Es folgte ein zweiter Hubschrauber – und dann flog der erste wieder retour und dann gleich wieder über uns hinweg Richtung Kühtai. Man weiß dann einfach, dass irgendwo in der Nähe ein Lawinenabgang gewesen sein muss. Dass Bergretter*innen zur Unfallstelle geflogen werden. Das sind die Momente, in denen es einem kalt über den Rücken läuft und man einfach hofft, dass nichts Gröberes passiert ist.

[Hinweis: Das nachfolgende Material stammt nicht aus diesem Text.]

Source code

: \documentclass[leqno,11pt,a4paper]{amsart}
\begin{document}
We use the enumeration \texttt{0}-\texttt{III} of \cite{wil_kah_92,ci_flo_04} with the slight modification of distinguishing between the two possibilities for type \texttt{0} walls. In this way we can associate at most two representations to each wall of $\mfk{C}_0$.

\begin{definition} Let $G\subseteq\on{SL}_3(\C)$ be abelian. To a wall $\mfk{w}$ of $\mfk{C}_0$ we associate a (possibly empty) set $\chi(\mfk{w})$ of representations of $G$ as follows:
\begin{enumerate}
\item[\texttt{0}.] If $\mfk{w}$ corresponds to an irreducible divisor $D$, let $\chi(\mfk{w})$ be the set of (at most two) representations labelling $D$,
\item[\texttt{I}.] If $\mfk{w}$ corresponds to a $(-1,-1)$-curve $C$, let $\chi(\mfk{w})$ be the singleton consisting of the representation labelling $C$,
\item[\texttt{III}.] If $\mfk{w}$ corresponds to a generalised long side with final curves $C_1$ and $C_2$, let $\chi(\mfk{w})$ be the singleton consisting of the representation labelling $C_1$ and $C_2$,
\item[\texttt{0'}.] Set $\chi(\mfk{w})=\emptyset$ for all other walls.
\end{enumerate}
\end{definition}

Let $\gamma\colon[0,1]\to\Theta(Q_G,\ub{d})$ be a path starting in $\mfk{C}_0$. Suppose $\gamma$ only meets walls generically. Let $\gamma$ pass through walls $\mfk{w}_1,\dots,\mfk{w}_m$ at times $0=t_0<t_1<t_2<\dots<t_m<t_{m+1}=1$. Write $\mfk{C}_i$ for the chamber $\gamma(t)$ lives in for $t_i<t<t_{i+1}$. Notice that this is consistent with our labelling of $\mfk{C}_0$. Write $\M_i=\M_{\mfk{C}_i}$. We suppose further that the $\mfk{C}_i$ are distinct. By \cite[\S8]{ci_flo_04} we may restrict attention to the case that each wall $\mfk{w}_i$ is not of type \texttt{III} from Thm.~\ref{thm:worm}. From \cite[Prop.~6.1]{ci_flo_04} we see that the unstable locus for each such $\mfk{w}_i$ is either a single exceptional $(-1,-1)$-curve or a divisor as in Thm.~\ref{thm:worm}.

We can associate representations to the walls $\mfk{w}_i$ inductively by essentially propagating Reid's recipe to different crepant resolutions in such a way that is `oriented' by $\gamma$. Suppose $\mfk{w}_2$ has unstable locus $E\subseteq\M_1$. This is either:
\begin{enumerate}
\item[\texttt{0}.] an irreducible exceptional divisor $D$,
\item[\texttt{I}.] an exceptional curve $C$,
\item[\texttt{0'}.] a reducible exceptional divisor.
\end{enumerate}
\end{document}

Am späteren Nachmittag dann die ersten Meldungen. Eine MEGA-Lawine auf der linken Seite und eine auf der rechten, irgendwo unterhalb vom Stausee. Ein Bub im Alter von 16 Jahren ist in der Lawine gestorben. Betroffenheit. Stille.

I FELT, I HAVE TO SHARE THIS!

Einige Tage später, kurzer Swipe über das Handydisplay, ein routinemäßiger Instagram Check. Der Blick bleibt an einer sehr simplen Einstellung hängen. Ein leerer Stuhl auf einer Terrasse, blauer Himmel, es wirkt sehr kalt. Im Hintergrund eine imposante Bergkulisse und ein Paar Skischuhe. Von der rechten Seite kommt eine junge Frau ins Bild. Mit lilafarbener Winterjacke und dunkler Kappe. Sie setzt sich auf den Stuhl, schaut gerade aus in ihre Handykamera. Man spürt sofort, dass sie etwas sehr bewegt, der Blick fällt zum kurzen Text: „VERY IMPORTANT MESSAGE. Please listen.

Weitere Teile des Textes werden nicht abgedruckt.